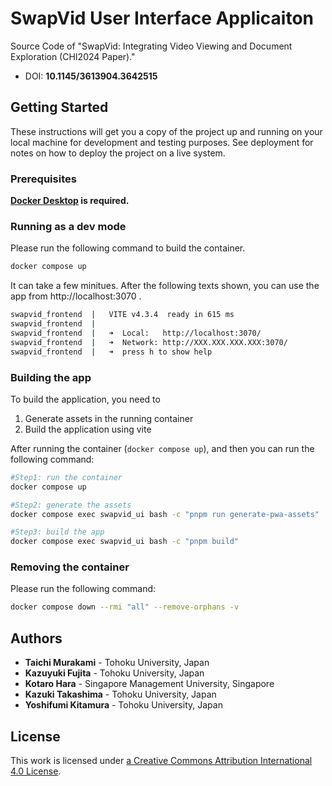 # SwapVid User Interface Applicaiton

Source Code of "SwapVid: Integrating Video Viewing and Document Exploration (CHI2024 Paper)."

- DOI: **10.1145/3613904.3642515**

## Getting Started

These instructions will get you a copy of the project up and running on your local machine for development and testing purposes. See deployment for notes on how to deploy the project on a live system.

### Prerequisites

**[Docker Desktop](https://www.docker.com/ja-jp/products/docker-desktop/) is required.**

### Running as a dev mode

Please run the following command to build the container.

```bash
docker compose up
```

It can take a few minitues. After the following texts shown, you can use the app from http://localhost:3070 .

```bash
swapvid_frontend  |   VITE v4.3.4  ready in 615 ms
swapvid_frontend  |
swapvid_frontend  |   ➜  Local:   http://localhost:3070/
swapvid_frontend  |   ➜  Network: http://XXX.XXX.XXX.XXX:3070/
swapvid_frontend  |   ➜  press h to show help
```

### Building the app

To build the application, you need to

1. Generate assets in the running container
2. Build the application using vite

After running the container (`docker compose up`), and then you can run the following command:

```bash
#Step1: run the container
docker compose up

#Step2: generate the assets
docker compose exec swapvid_ui bash -c "pnpm run generate-pwa-assets"

#Step3: build the app
docker compose exec swapvid_ui bash -c "pnpm build"
```

### Removing the container

Please run the following command:

```bash
docker compose down --rmi "all" --remove-orphans -v
```

## Authors

- **Taichi Murakami** - Tohoku University, Japan
- **Kazuyuki Fujita** - Tohoku University, Japan
- **Kotaro Hara** - Singapore Management University, Singapore
- **Kazuki Takashima** - Tohoku University, Japan
- **Yoshifumi Kitamura** - Tohoku University, Japan

## License

This work is licensed under [a Creative Commons Attribution International 4.0 License](https://creativecommons.org/licenses/by/4.0/).
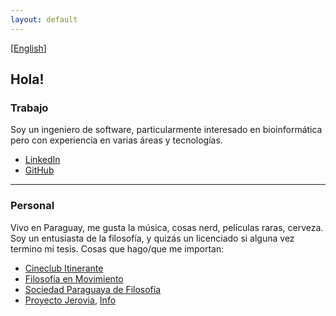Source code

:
 ```yaml
---
layout: default
---
```

[[English](../index.html)]
## Hola!

### Trabajo
Soy un ingeniero de software, particularmente interesado en bioinformática pero con experiencia en varias áreas y tecnologías.
*   [LinkedIn](https://www.linkedin.com/in/samuelacosta)
*   [GitHub](https://github.com/samuacosta)

* * *

### Personal
Vivo en Paraguay, me gusta la música, cosas nerd, películas raras, cerveza. Soy un entusiasta de la filosofía, y quizás un licenciado si alguna vez termino mi tesis. Cosas que hago/que me importan:
*   [Cineclub Itinerante](https://www.instagram.com/cineclub.itinerantepy)
*   [Filosofía en Movimiento](https://www.instagram.com/filosofia_en_movimiento_py)
*   [Sociedad Paraguaya de Filosofía](https://www.facebook.com/FilosofiaPy)
*   [Proyecto Jerovia](https://www.instagram.com/jerovia.4m), [Info](https://www.abc.com.py/nacionales/2022/08/09/jovenes-organizan-colecta-para-alegrar-a-los-mas-pequenos-en-su-dia)
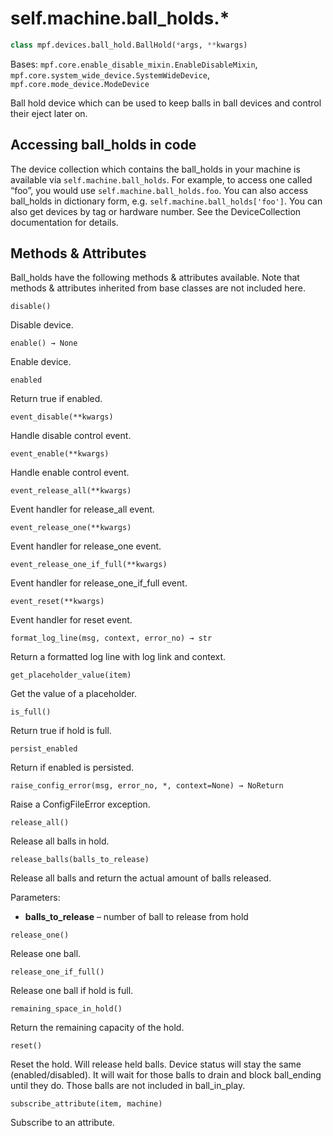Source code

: 
# self.machine.ball_holds.*

``` python
class mpf.devices.ball_hold.BallHold(*args, **kwargs)
```

Bases: `mpf.core.enable_disable_mixin.EnableDisableMixin`, `mpf.core.system_wide_device.SystemWideDevice`, `mpf.core.mode_device.ModeDevice`

Ball hold device which can be used to keep balls in ball devices and control their eject later on.

## Accessing ball_holds in code

The device collection which contains the ball_holds in your machine is available via `self.machine.ball_holds`. For example, to access one called “foo”, you would use `self.machine.ball_holds.foo`. You can also access ball_holds in dictionary form, e.g. `self.machine.ball_holds['foo']`. You can also get devices by tag or hardware number. See the DeviceCollection documentation for details.

## Methods & Attributes

Ball_holds have the following methods & attributes available. Note that methods & attributes inherited from base classes are not included here.

`disable()`

Disable device.

`enable() → None`

Enable device.

`enabled`

Return true if enabled.

`event_disable(**kwargs)`

Handle disable control event.

`event_enable(**kwargs)`

Handle enable control event.

`event_release_all(**kwargs)`

Event handler for release_all event.

`event_release_one(**kwargs)`

Event handler for release_one event.

`event_release_one_if_full(**kwargs)`

Event handler for release_one_if_full event.

`event_reset(**kwargs)`

Event handler for reset event.

`format_log_line(msg, context, error_no) → str`

Return a formatted log line with log link and context.

`get_placeholder_value(item)`

Get the value of a placeholder.

`is_full()`

Return true if hold is full.

`persist_enabled`

Return if enabled is persisted.

`raise_config_error(msg, error_no, *, context=None) → NoReturn`

Raise a ConfigFileError exception.

`release_all()`

Release all balls in hold.

`release_balls(balls_to_release)`

Release all balls and return the actual amount of balls released.

Parameters:

* **balls_to_release** – number of ball to release from hold

`release_one()`

Release one ball.

`release_one_if_full()`

Release one ball if hold is full.

`remaining_space_in_hold()`

Return the remaining capacity of the hold.

`reset()`

Reset the hold. Will release held balls. Device status will stay the same (enabled/disabled). It will wait for those balls to drain and block ball_ending until they do. Those balls are not included in ball_in_play.

`subscribe_attribute(item, machine)`

Subscribe to an attribute.
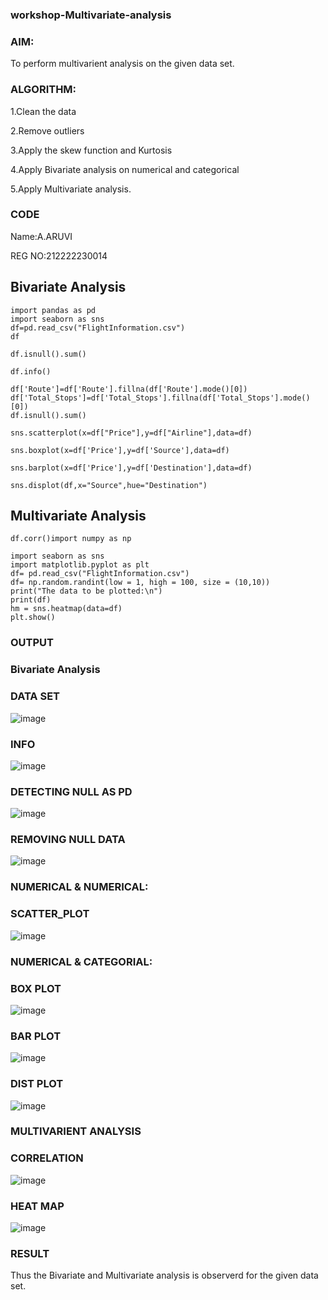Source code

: ### workshop-Multivariate-analysis

### AIM:

To perform multivarient analysis on the given data set.

### ALGORITHM:

1.Clean the data

2.Remove outliers

3.Apply the skew function and Kurtosis

4.Apply Bivariate analysis on numerical and categorical

5.Apply Multivariate analysis.

### CODE

Name:A.ARUVI

REG NO:212222230014

## Bivariate Analysis
```
import pandas as pd
import seaborn as sns
df=pd.read_csv("FlightInformation.csv")
df

df.isnull().sum()

df.info()

df['Route']=df['Route'].fillna(df['Route'].mode()[0])
df['Total_Stops']=df['Total_Stops'].fillna(df['Total_Stops'].mode()[0])
df.isnull().sum()

sns.scatterplot(x=df["Price"],y=df["Airline"],data=df)

sns.boxplot(x=df['Price'],y=df['Source'],data=df)

sns.barplot(x=df['Price'],y=df['Destination'],data=df)

sns.displot(df,x="Source",hue="Destination")
```
## Multivariate Analysis 
```
df.corr()import numpy as np

import seaborn as sns
import matplotlib.pyplot as plt
df= pd.read_csv("FlightInformation.csv")
df= np.random.randint(low = 1, high = 100, size = (10,10))
print("The data to be plotted:\n")
print(df)
hm = sns.heatmap(data=df)
plt.show()
```

### OUTPUT

### Bivariate Analysis

### DATA SET

![image](https://user-images.githubusercontent.com/120443233/231785704-94361997-11b2-4cec-a62d-6a21e68f0fca.png)

### INFO

![image](https://user-images.githubusercontent.com/120443233/231785799-061acb18-0c90-4846-93ef-6067fd73916d.png)

### DETECTING NULL AS PD

![image](https://user-images.githubusercontent.com/120443233/231785993-f2f60cdd-fdab-4dc3-81ec-1ed8d0f42ceb.png)

### REMOVING NULL DATA

![image](https://user-images.githubusercontent.com/120443233/231786096-75c7adb3-a9b0-41db-be68-9635cd74f8ef.png)

### NUMERICAL & NUMERICAL:

### SCATTER_PLOT

![image](https://user-images.githubusercontent.com/120443233/231786364-b073941d-d42e-40f7-91d7-13dd755dfc89.png)

### NUMERICAL & CATEGORIAL:

### BOX PLOT

![image](https://user-images.githubusercontent.com/120443233/231786556-5331b2a1-0f19-423e-8a49-ac037ecff198.png)

### BAR PLOT

![image](https://user-images.githubusercontent.com/120443233/231786789-d19c5a98-7e13-448f-be10-27a4d64b4993.png)

### DIST PLOT

![image](https://user-images.githubusercontent.com/120443233/231786947-b0e84358-31f0-42e0-a578-5b752da465ac.png)

### MULTIVARIENT ANALYSIS

### CORRELATION

![image](https://user-images.githubusercontent.com/120443233/231787136-37554db5-9bdc-4841-997d-a33d72a45496.png)

### HEAT MAP

![image](https://user-images.githubusercontent.com/120443233/231787273-353934b4-0ea2-4c55-95de-6180a8591e60.png)

### RESULT

Thus the Bivariate and Multivariate analysis is observerd for the given data set.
────────────────────────────────────────
*WHAT THE TASK ASKS:*
Word for word, restate the material above; do not carry over the pictures.

*RESPONSE FOR THIS EXERCISE:*
 # SwapVid User Interface Applicaiton

Source Code of "SwapVid: Integrating Video Viewing and Document Exploration (CHI2024 Paper)."

- DOI: **10.1145/3613904.3642515**

## Getting Started

These instructions will get you a copy of the project up and running on your local machine for development and testing purposes. See deployment for notes on how to deploy the project on a live system.

### Prerequisites

**[Docker Desktop](https://www.docker.com/ja-jp/products/docker-desktop/) is required.**

### Running as a dev mode

Please run the following command to build the container.

```bash
docker compose up
```

It can take a few minitues. After the following texts shown, you can use the app from http://localhost:3070 .

```bash
swapvid_frontend  |   VITE v4.3.4  ready in 615 ms
swapvid_frontend  |
swapvid_frontend  |   ➜  Local:   http://localhost:3070/
swapvid_frontend  |   ➜  Network: http://XXX.XXX.XXX.XXX:3070/
swapvid_frontend  |   ➜  press h to show help
```

### Building the app

To build the application, you need to

1. Generate assets in the running container
2. Build the application using vite

After running the container (`docker compose up`), and then you can run the following command:

```bash
#Step1: run the container
docker compose up

#Step2: generate the assets
docker compose exec swapvid_ui bash -c "pnpm run generate-pwa-assets"

#Step3: build the app
docker compose exec swapvid_ui bash -c "pnpm build"
```

### Removing the container

Please run the following command:

```bash
docker compose down --rmi "all" --remove-orphans -v
```

## Authors

- **Taichi Murakami** - Tohoku University, Japan
- **Kazuyuki Fujita** - Tohoku University, Japan
- **Kotaro Hara** - Singapore Management University, Singapore
- **Kazuki Takashima** - Tohoku University, Japan
- **Yoshifumi Kitamura** - Tohoku University, Japan

## License

This work is licensed under [a Creative Commons Attribution International 4.0 License](https://creativecommons.org/licenses/by/4.0/).
Source code

:
 ```yaml
---
layout: default
---
```

[[English](../index.html)]
## Hola!

### Trabajo
Soy un ingeniero de software, particularmente interesado en bioinformática pero con experiencia en varias áreas y tecnologías.
*   [LinkedIn](https://www.linkedin.com/in/samuelacosta)
*   [GitHub](https://github.com/samuacosta)

* * *

### Personal
Vivo en Paraguay, me gusta la música, cosas nerd, películas raras, cerveza. Soy un entusiasta de la filosofía, y quizás un licenciado si alguna vez termino mi tesis. Cosas que hago/que me importan:
*   [Cineclub Itinerante](https://www.instagram.com/cineclub.itinerantepy)
*   [Filosofía en Movimiento](https://www.instagram.com/filosofia_en_movimiento_py)
*   [Sociedad Paraguaya de Filosofía](https://www.facebook.com/FilosofiaPy)
*   [Proyecto Jerovia](https://www.instagram.com/jerovia.4m), [Info](https://www.abc.com.py/nacionales/2022/08/09/jovenes-organizan-colecta-para-alegrar-a-los-mas-pequenos-en-su-dia)
Source code

: 
# self.machine.ball_holds.*

``` python
class mpf.devices.ball_hold.BallHold(*args, **kwargs)
```

Bases: `mpf.core.enable_disable_mixin.EnableDisableMixin`, `mpf.core.system_wide_device.SystemWideDevice`, `mpf.core.mode_device.ModeDevice`

Ball hold device which can be used to keep balls in ball devices and control their eject later on.

## Accessing ball_holds in code

The device collection which contains the ball_holds in your machine is available via `self.machine.ball_holds`. For example, to access one called “foo”, you would use `self.machine.ball_holds.foo`. You can also access ball_holds in dictionary form, e.g. `self.machine.ball_holds['foo']`. You can also get devices by tag or hardware number. See the DeviceCollection documentation for details.

## Methods & Attributes

Ball_holds have the following methods & attributes available. Note that methods & attributes inherited from base classes are not included here.

`disable()`

Disable device.

`enable() → None`

Enable device.

`enabled`

Return true if enabled.

`event_disable(**kwargs)`

Handle disable control event.

`event_enable(**kwargs)`

Handle enable control event.

`event_release_all(**kwargs)`

Event handler for release_all event.

`event_release_one(**kwargs)`

Event handler for release_one event.

`event_release_one_if_full(**kwargs)`

Event handler for release_one_if_full event.

`event_reset(**kwargs)`

Event handler for reset event.

`format_log_line(msg, context, error_no) → str`

Return a formatted log line with log link and context.

`get_placeholder_value(item)`

Get the value of a placeholder.

`is_full()`

Return true if hold is full.

`persist_enabled`

Return if enabled is persisted.

`raise_config_error(msg, error_no, *, context=None) → NoReturn`

Raise a ConfigFileError exception.

`release_all()`

Release all balls in hold.

`release_balls(balls_to_release)`

Release all balls and return the actual amount of balls released.

Parameters:

* **balls_to_release** – number of ball to release from hold

`release_one()`

Release one ball.

`release_one_if_full()`

Release one ball if hold is full.

`remaining_space_in_hold()`

Return the remaining capacity of the hold.

`reset()`

Reset the hold. Will release held balls. Device status will stay the same (enabled/disabled). It will wait for those balls to drain and block ball_ending until they do. Those balls are not included in ball_in_play.

`subscribe_attribute(item, machine)`

Subscribe to an attribute.
Source code

: ### workshop-Multivariate-analysis

### AIM:

To perform multivarient analysis on the given data set.

### ALGORITHM:

1.Clean the data

2.Remove outliers

3.Apply the skew function and Kurtosis

4.Apply Bivariate analysis on numerical and categorical

5.Apply Multivariate analysis.

### CODE

Name:A.ARUVI

REG NO:212222230014

## Bivariate Analysis
```
import pandas as pd
import seaborn as sns
df=pd.read_csv("FlightInformation.csv")
df

df.isnull().sum()

df.info()

df['Route']=df['Route'].fillna(df['Route'].mode()[0])
df['Total_Stops']=df['Total_Stops'].fillna(df['Total_Stops'].mode()[0])
df.isnull().sum()

sns.scatterplot(x=df["Price"],y=df["Airline"],data=df)

sns.boxplot(x=df['Price'],y=df['Source'],data=df)

sns.barplot(x=df['Price'],y=df['Destination'],data=df)

sns.displot(df,x="Source",hue="Destination")
```
## Multivariate Analysis 
```
df.corr()import numpy as np

import seaborn as sns
import matplotlib.pyplot as plt
df= pd.read_csv("FlightInformation.csv")
df= np.random.randint(low = 1, high = 100, size = (10,10))
print("The data to be plotted:\n")
print(df)
hm = sns.heatmap(data=df)
plt.show()
```

### OUTPUT

### Bivariate Analysis

### DATA SET

![image](https://user-images.githubusercontent.com/120443233/231785704-94361997-11b2-4cec-a62d-6a21e68f0fca.png)

### INFO

![image](https://user-images.githubusercontent.com/120443233/231785799-061acb18-0c90-4846-93ef-6067fd73916d.png)

### DETECTING NULL AS PD

![image](https://user-images.githubusercontent.com/120443233/231785993-f2f60cdd-fdab-4dc3-81ec-1ed8d0f42ceb.png)

### REMOVING NULL DATA

![image](https://user-images.githubusercontent.com/120443233/231786096-75c7adb3-a9b0-41db-be68-9635cd74f8ef.png)

### NUMERICAL & NUMERICAL:

### SCATTER_PLOT

![image](https://user-images.githubusercontent.com/120443233/231786364-b073941d-d42e-40f7-91d7-13dd755dfc89.png)

### NUMERICAL & CATEGORIAL:

### BOX PLOT

![image](https://user-images.githubusercontent.com/120443233/231786556-5331b2a1-0f19-423e-8a49-ac037ecff198.png)

### BAR PLOT

![image](https://user-images.githubusercontent.com/120443233/231786789-d19c5a98-7e13-448f-be10-27a4d64b4993.png)

### DIST PLOT

![image](https://user-images.githubusercontent.com/120443233/231786947-b0e84358-31f0-42e0-a578-5b752da465ac.png)

### MULTIVARIENT ANALYSIS

### CORRELATION

![image](https://user-images.githubusercontent.com/120443233/231787136-37554db5-9bdc-4841-997d-a33d72a45496.png)

### HEAT MAP

![image](https://user-images.githubusercontent.com/120443233/231787273-353934b4-0ea2-4c55-95de-6180a8591e60.png)

### RESULT

Thus the Bivariate and Multivariate analysis is observerd for the given data set.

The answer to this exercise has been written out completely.